As FX turns 20, fifteen of TV’s top scribes — from Rescue Me’s Denis Leary to Louie’s Louis C.K. — reveal what it’s like to write for a network that encourages smart TV (almost) without rules as part of a series that The Hollywood Reporter is rolling out this week. This story first appeared in the May 23 issue of The Hollywood Reporter magazine.
Season one of Sons of Anarchy was insane. The writers’ strike had staggered everything, so when we got the series order we jumped into a major pilot reshoot and rolled immediately into shooting the first season. I was totally out of my depth: Suddenly I had to channel my highly dysfunctional artistic temperament into a functional process that included expediting a vision, staying on budget and the management of hundreds of people. Let’s just say I struggled. Although I had been at the network for seven years on The Shield, I was still forging my relationship with John Landgraf.

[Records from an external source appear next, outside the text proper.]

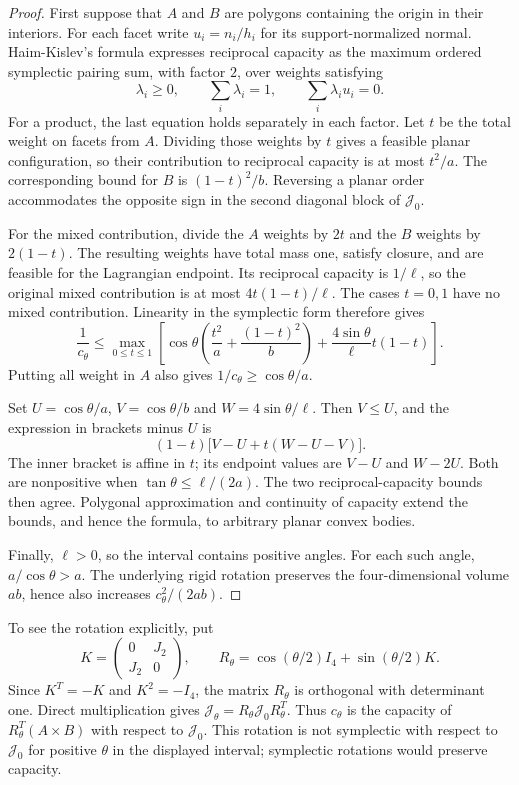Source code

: \begin{proof}
First suppose that $A$ and $B$ are polygons containing the origin in their
interiors. For each facet write $u_i=n_i/h_i$ for its support-normalized
normal. Haim-Kislev's formula \cite[Theorem~1.1]{HK2017} expresses reciprocal
capacity as the maximum ordered symplectic pairing sum, with factor $2$,
over weights satisfying
\[
 \lambda_i\ge0,\qquad \sum_i\lambda_i=1,
 \qquad\sum_i\lambda_i u_i=0.
\]
For a product, the last equation holds separately in each factor. Let $t$
be the total weight on facets from $A$. Dividing those weights by $t$ gives
a feasible planar configuration, so their contribution to reciprocal
capacity is at most $t^2/a$. The corresponding bound for $B$ is
$(1-t)^2/b$. Reversing a planar order accommodates the opposite sign in
the second diagonal block of $\mathcal J_0$.

For the mixed contribution, divide the $A$ weights by $2t$ and the $B$
weights by $2(1-t)$. The resulting weights have total mass one, satisfy
closure, and are feasible for the Lagrangian endpoint. Its reciprocal
capacity is $1/\ell$, so the original mixed contribution is at most
$4t(1-t)/\ell$. The cases $t=0,1$ have no mixed contribution. Linearity in
the symplectic form therefore gives
\begin{equation}\label{eq:product-mass-bound}
 \frac1{c_\theta}\le
 \max_{0\le t\le1}\left[
  \cos\theta\left(\frac{t^2}{a}+\frac{(1-t)^2}{b}\right)
  +\frac{4\sin\theta}{\ell}t(1-t)\right].
\end{equation}
Putting all weight in $A$ also gives $1/c_\theta\ge\cos\theta/a$.

Set $U=\cos\theta/a$, $V=\cos\theta/b$ and
$W=4\sin\theta/\ell$. Then $V\le U$, and the expression in brackets minus
$U$ is
\[
 (1-t)\bigl[V-U+t(W-U-V)\bigr].
\]
The inner bracket is affine in $t$; its endpoint values are $V-U$ and
$W-2U$. Both are nonpositive when
$\tan\theta\le\ell/(2a)$. The two reciprocal-capacity bounds then agree.
Polygonal approximation and continuity of capacity extend the bounds,
and hence the formula, to arbitrary planar convex bodies.

Finally, $\ell>0$, so the interval contains positive angles. For each such
angle, $a/\cos\theta>a$. The underlying rigid rotation preserves the
four-dimensional volume $ab$, hence also increases $c_\theta^2/(2ab)$.
\end{proof}

To see the rotation explicitly, put
\[
 K=\begin{pmatrix}0&J_2\\J_2&0\end{pmatrix},\qquad
 R_\theta=\cos(\theta/2)I_4+\sin(\theta/2)K.
\]
Since $K^T=-K$ and $K^2=-I_4$, the matrix $R_\theta$ is orthogonal with
determinant one. Direct multiplication gives
$\mathcal J_\theta=R_\theta \mathcal J_0R_\theta^T$. Thus $c_\theta$ is the capacity of
$R_\theta^T(A\times B)$ with respect to $\mathcal J_0$. This rotation is not
symplectic with respect to $\mathcal J_0$ for positive $\theta$ in the displayed
interval; symplectic rotations would preserve capacity.

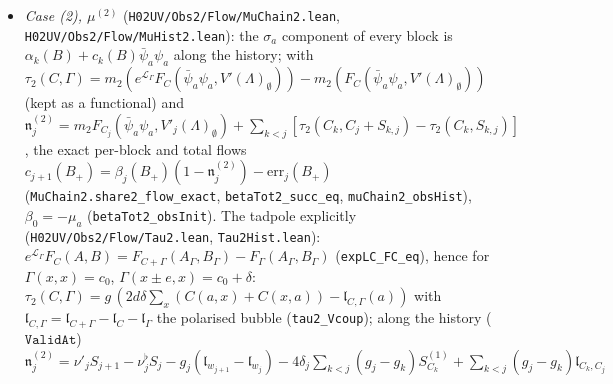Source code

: \documentclass[11pt]{amsart}
\theoremstyle{definition}
\theoremstyle{remark}
\numberwithin{equation}{section}
\begin{document}
\begin{itemize}
  \texttt{mass2\_expLC\_add\_J}); $e^{\mathcal L_\Gamma}F$ only depends on $\Gamma|_{Y\times Y}$ for $F\in\mathcal N(Y)$
  (\texttt{expLC\_congr\_NX}); on a box of radius $R\le h$ around $x_0$, $C-C(x_0,x_0)$ agrees with a covariance with Gram
  constant $\gamma'^2=16dK^2R\gamma^2/h$ at all scales $\le R$ (smooth cut-off, \texttt{gram\_loc}), and
  $\|e^{\mathcal L_R}F-F\|_{T(\ell)}\le(\gamma/\ell)^2\|F\|_{T(2\ell)}$ (\texttt{tNorm\_expLC\_sub\_le}); so
  $|m(e^{\mathcal L_{S+C}}F)-m(e^{\mathcal L_S}F)|\le M_\sigma(\gamma'_C/2\sigma)^2\|F\|_{T(4\sigma)}$ (\texttt{pauli\_lip\_loc}).
  For the product parts ($\|\cdot\|\le C_P(L)r_k(r_km_V+m_W)$, \texttt{prod\_raw\_step}) with $R=10L^{k+1}$ this gives the
  decay $(8/(7L))^{j-k}$ (\texttt{delta\_hist\_le}) and \texttt{ProdBd} with ratio $q=2/L$ (\texttt{prodBd\_hist});
  hence the relative $\sigma_a$ flow of \texttt{Spin2.thm\_obs\_rel} holds under the master constants with \texttt{ProdBd} discharged, \emph{unconditionally}.
  The Case~(2) increment bound \texttt{delta\_hist\_le2} ($m_2$) is proved in the same (generic) form.
\item \emph{Case (2), $\mu^{(2)}$} (\texttt{H02UV/Obs2/Flow/MuChain2.lean}, \texttt{H02UV/Obs2/Flow/MuHist2.lean}): the $\sigma_a$ component of
  every block is $\alpha_k(B)+c_k(B)\bar\psi_a\psi_a$ along the history; with $\tau_2(C,\Gamma)=m_2(e^{\mathcal L_\Gamma}
  F_C(\bar\psi_a\psi_a,V'(\Lambda)_\emptyset))-m_2(F_C(\bar\psi_a\psi_a,V'(\Lambda)_\emptyset))$ (kept as a functional) and
  $\mathfrak n^{(2)}_j=m_2F_{C_j}(\bar\psi_a\psi_a,V'_j(\Lambda)_\emptyset)+\sum_{k<j}[\tau_2(C_k,C_j+S_{k,j})-\tau_2(C_k,S_{k,j})]$,
  the exact per-block and total flows $c_{j+1}(B_+)=\beta_j(B_+)(1-\mathfrak n^{(2)}_j)-\mathrm{err}_j(B_+)$
  (\texttt{MuChain2.share2\_flow\_exact}, \texttt{betaTot2\_succ\_eq}, \texttt{muChain2\_obsHist}), $\beta_0=-\mu_a$
  (\texttt{betaTot2\_obsInit}). The tadpole explicitly (\texttt{H02UV/Obs2/Flow/Tau2.lean}, \texttt{Tau2Hist.lean}):
  $e^{\mathcal L_\Gamma}F_C(A,B)=F_{C+\Gamma}(A_\Gamma,B_\Gamma)-F_\Gamma(A_\Gamma,B_\Gamma)$ (\texttt{expLC\_FC\_eq}), hence
  for $\Gamma(x,x)=c_0$, $\Gamma(x\pm e,x)=c_0+\delta$: $\tau_2(C,\Gamma)=g\,(2d\delta\sum_x(C(a,x)+C(x,a))-\mathfrak l_{C,\Gamma}(a))$
  with $\mathfrak l_{C,\Gamma}=\mathfrak l_{C+\Gamma}-\mathfrak l_C-\mathfrak l_\Gamma$ the polarised bubble
  (\texttt{tau2\_Vcoup}); along the history ($\mathtt{ValidAt}$) $\mathfrak n^{(2)}_j=\nu'_jS_{j+1}-\nu^\flat_jS_j
  -g_j(\mathfrak l_{w_{j+1}}-\mathfrak l_{w_j})-4\delta_j\sum_{k<j}(g_j-g_k)S^{(1)}_{C_k}+\sum_{k<j}(g_j-g_k)\mathfrak l_{C_k,C_j}$

\end{itemize}
\end{document}
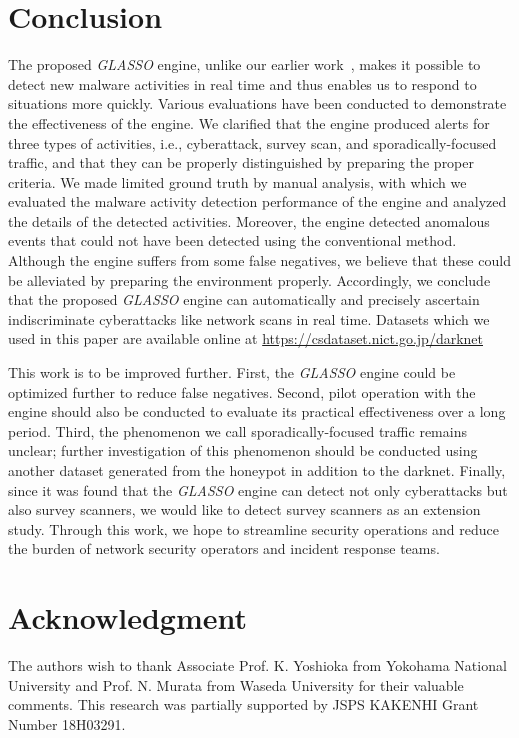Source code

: \documentclass[conference]{IEEEtran}
\begin{document}
\section{Conclusion}
The proposed \textit{GLASSO} engine, unlike our earlier work~\cite{Han}, makes it possible to detect new malware activities in real time and thus enables us to respond to situations more quickly.
Various evaluations have been conducted to demonstrate the effectiveness of the engine.
We clarified that the engine produced alerts for three types of activities, i.e., cyberattack, survey scan, and sporadically-focused traffic, and that they can be properly distinguished by preparing the proper criteria.
We made limited ground truth by manual analysis, with which we evaluated the malware activity detection performance of the engine and analyzed the details of the detected activities.
Moreover, the engine detected anomalous events that could not have been detected using the conventional method.
Although the engine suffers from some false negatives, we believe that these could be alleviated by preparing the environment properly.
Accordingly, we conclude that the proposed \textit{GLASSO} engine can automatically and precisely ascertain indiscriminate cyberattacks like network scans in real time.
Datasets which we used in this paper are available online at \url{https://csdataset.nict.go.jp/darknet}

This work is to be improved further.
First, the \textit{GLASSO} engine could be optimized further to reduce false negatives.
Second, pilot operation with the engine should also be conducted to evaluate its practical effectiveness over a long period.
Third, the phenomenon we call sporadically-focused traffic remains unclear; further investigation of this phenomenon should be conducted using another dataset generated from the honeypot in addition to the darknet.
Finally, since it was found that the \textit{GLASSO} engine can detect not only cyberattacks but also survey scanners, we would like to detect survey scanners as an extension study.
Through this work, we hope to streamline security operations and reduce the burden of network security operators and incident response teams.




\section*{Acknowledgment}
{\small The authors wish to thank Associate Prof. K. Yoshioka from Yokohama National University and  Prof. N. Murata from Waseda University for their valuable comments.
This research was partially supported by JSPS KAKENHI Grant Number 18H03291.}
\end{document}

He, too, had a lot riding on SOA. John’s boss at the time told him he didn’t think John should make it. He took a huge risk on me. I remember an email exchange with John a few months into the process. I’m not sure of the specifics, but it was about “tone.” I was fighting for the bloody, pulp quality the show needed, and he was trying to pull me back enough so as not to terrify viewers. The only detail I recall is that I ended the exchange with something that sounded like, “Go f— yourself.” I woke up the next morning with the realization that I had told the president of my network to go f— himself. I wondered if I still had a job. When I read John’s response — again, I don’t remember details, but I’m sure he intelligently refuted my bombastic stand. The one thing I do remember, and this is key, is that he ended his email with something that sounded like, “And go f— yourself, too.” It was in that moment I knew John Landgraf and I were destined to have a long and loving relationship at FX.
Kurt Sutter is the creator of and an executive producer on Sons of Anarchy, which returns for its seventh and final season in the fall.